The EB-5 visa program was created by Congress as a means to stimulate the American economy, promote job growth and attract capital investment by wealthy immigrant investors. The program grants US visas to foreign entrepreneurs and their dependents in exchange for a considerable investment in a US enterprise. The investor must invest either $500,000 in a business located within a targeted employment area (TEA), a rural or high unemployment area, or in any desired location in the US. The investment must create or preserve ten full-time jobs for US workers within two years.

The EB-5 program, named that because it is the fifth category of employment based visas issued by United States Citizenship and Immigration Services, is estimated to have created about 34,000 jobs over the life of the program. That number looks to be rising rapidly, as the program is now more popular than ever. The number of applicants for the EB-5 Visa has risen from 1,000 in 2009, to 2,000 in 2010, to over 3,000 in 2011. But Kenny thinks it can be even higher.

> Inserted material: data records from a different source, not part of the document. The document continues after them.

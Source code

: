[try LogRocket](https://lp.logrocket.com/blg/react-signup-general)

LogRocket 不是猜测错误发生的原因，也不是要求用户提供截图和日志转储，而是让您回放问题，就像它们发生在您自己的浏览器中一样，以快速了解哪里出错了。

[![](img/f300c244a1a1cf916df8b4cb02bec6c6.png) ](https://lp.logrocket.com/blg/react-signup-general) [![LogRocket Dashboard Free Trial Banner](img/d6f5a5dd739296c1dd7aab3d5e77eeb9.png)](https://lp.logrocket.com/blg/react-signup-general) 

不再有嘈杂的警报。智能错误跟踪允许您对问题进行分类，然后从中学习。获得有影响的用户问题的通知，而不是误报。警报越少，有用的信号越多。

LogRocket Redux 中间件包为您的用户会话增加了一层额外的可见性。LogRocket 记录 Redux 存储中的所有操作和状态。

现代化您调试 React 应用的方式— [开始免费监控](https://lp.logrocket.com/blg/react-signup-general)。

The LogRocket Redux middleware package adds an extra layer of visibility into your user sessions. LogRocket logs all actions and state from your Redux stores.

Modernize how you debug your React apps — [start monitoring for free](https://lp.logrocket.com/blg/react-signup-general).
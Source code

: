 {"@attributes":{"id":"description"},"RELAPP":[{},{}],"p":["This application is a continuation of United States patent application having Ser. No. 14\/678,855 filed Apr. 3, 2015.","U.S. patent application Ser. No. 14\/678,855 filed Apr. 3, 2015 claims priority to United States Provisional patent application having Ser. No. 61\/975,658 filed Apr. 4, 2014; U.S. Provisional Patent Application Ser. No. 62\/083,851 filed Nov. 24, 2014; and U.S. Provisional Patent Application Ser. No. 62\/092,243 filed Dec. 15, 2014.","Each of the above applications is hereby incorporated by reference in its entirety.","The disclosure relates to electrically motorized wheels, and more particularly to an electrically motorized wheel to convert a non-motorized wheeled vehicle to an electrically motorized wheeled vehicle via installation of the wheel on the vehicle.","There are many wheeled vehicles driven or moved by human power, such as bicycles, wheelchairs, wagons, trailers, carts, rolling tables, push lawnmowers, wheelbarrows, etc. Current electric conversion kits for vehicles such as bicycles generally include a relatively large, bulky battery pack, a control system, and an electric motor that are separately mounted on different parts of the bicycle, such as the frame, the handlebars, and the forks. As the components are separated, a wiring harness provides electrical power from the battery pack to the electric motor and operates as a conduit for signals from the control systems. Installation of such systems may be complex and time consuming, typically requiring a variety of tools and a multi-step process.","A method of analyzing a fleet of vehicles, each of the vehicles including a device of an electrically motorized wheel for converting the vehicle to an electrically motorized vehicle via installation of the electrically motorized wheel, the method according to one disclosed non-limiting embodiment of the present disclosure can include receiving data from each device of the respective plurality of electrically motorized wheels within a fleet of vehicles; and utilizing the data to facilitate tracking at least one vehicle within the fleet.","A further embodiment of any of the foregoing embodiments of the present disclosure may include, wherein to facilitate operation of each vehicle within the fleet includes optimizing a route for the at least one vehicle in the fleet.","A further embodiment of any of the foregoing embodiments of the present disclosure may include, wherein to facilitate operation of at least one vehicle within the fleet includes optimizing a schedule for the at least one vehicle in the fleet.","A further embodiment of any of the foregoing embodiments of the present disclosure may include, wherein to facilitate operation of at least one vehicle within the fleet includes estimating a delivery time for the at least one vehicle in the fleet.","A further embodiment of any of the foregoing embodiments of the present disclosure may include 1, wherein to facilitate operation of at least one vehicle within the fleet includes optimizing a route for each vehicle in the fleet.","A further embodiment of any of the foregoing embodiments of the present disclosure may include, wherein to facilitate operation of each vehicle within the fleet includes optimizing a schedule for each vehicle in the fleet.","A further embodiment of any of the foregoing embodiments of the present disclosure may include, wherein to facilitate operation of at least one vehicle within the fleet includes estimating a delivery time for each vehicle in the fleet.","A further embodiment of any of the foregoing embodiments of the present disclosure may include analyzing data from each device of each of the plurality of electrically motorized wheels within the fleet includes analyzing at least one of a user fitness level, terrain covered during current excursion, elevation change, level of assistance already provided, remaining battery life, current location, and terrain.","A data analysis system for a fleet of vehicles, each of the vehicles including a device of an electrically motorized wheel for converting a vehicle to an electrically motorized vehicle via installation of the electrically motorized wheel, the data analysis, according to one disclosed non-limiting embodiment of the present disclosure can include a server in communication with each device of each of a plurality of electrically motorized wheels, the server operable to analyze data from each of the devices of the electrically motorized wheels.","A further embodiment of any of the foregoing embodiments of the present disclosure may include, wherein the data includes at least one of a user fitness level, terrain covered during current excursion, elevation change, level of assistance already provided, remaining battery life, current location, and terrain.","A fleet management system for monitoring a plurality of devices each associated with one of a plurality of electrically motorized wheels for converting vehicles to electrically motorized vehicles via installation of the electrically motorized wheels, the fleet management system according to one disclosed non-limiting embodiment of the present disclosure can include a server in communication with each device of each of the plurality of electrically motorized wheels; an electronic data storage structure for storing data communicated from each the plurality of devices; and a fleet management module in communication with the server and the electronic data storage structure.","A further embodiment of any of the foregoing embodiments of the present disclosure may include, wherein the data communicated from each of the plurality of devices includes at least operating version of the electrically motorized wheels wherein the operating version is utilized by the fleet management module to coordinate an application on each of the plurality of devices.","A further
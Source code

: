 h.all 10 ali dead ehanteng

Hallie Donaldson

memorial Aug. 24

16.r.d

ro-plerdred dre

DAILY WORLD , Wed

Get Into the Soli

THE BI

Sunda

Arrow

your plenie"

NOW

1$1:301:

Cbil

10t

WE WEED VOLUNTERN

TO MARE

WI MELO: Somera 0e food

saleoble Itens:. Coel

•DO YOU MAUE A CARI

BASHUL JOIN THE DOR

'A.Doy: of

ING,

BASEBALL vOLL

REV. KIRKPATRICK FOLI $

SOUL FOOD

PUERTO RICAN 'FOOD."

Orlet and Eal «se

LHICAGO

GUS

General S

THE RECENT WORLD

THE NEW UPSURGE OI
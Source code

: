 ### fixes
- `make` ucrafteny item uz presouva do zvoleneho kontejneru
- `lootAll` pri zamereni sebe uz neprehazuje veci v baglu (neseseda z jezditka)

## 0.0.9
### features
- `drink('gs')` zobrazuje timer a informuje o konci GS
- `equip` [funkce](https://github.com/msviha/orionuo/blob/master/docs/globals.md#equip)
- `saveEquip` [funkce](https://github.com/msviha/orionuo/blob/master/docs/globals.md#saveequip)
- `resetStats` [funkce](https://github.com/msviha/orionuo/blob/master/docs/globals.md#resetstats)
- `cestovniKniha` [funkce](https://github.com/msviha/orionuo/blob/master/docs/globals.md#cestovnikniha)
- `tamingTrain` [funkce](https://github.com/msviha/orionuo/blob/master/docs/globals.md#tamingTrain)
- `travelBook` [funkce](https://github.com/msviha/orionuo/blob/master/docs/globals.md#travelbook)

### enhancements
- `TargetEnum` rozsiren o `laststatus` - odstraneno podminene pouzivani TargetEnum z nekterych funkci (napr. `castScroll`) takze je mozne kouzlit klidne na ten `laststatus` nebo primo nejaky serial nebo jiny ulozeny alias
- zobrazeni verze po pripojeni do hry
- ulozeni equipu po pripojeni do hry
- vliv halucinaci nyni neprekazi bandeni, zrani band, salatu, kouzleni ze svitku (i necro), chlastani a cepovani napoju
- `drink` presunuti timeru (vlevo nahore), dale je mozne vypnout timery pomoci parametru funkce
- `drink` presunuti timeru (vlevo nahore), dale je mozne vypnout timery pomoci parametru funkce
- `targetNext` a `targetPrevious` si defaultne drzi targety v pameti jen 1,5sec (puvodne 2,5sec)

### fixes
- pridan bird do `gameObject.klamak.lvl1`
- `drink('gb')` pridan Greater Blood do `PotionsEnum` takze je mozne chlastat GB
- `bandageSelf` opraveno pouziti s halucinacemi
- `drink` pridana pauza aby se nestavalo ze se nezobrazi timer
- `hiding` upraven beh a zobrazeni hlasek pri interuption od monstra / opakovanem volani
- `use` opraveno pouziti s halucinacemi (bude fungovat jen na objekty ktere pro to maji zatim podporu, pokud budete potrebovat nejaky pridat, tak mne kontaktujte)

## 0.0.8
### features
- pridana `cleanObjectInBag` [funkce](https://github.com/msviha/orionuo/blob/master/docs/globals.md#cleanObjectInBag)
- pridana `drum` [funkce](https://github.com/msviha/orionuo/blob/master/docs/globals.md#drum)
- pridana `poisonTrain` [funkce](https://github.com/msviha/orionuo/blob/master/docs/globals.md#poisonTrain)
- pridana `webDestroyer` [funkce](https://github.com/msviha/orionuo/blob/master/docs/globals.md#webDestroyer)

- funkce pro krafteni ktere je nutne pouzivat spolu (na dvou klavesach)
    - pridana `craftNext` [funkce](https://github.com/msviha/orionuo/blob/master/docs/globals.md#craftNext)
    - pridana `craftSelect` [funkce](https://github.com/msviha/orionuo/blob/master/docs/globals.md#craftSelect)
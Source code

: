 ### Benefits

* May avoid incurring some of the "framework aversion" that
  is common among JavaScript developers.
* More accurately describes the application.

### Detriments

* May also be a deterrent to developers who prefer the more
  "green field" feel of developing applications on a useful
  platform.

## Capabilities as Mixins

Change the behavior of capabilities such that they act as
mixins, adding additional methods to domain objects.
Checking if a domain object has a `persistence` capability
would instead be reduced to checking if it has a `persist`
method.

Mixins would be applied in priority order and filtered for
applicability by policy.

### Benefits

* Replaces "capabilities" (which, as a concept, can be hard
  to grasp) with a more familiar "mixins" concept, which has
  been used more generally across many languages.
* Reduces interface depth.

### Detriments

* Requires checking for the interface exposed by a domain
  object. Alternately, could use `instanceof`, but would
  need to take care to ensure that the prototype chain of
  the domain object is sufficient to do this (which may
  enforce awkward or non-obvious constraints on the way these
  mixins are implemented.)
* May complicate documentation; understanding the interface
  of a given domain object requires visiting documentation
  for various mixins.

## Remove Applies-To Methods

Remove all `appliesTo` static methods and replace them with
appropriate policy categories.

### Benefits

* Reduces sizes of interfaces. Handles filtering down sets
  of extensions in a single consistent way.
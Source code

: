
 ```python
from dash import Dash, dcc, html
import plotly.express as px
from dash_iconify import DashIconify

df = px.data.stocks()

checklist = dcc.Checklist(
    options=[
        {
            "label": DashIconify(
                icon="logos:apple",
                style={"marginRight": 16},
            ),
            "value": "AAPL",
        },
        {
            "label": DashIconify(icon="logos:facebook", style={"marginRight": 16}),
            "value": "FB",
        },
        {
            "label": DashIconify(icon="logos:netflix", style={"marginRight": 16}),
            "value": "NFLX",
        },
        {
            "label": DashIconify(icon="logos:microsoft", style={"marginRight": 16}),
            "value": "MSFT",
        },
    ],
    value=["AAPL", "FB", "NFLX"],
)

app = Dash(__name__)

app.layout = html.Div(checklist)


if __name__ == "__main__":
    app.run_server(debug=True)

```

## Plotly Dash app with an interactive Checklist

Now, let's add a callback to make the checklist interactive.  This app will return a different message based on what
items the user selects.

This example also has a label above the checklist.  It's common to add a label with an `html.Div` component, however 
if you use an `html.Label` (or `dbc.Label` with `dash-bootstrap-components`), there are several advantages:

Kenny claims that the job creation requirement of the program as it stands leaves the visa holders open to deportation if the jobs that their investment creates are not created in the exact way that was predicted in their application. He believes the process is simply too rigid, and that this rigidity is why only 13,719 people applied between 2000 and 2010 and of these, only 3,127 were granted a US residence permit or green card. With some reforms, perhaps the number of applicants and green cards granted under the EB-5 program will go up, and with each successful applicant comes a large capital infusion into the US economy and 10 new permanent jobs for US workers. With the EB-5 program, it truly is “the more, the merrier.”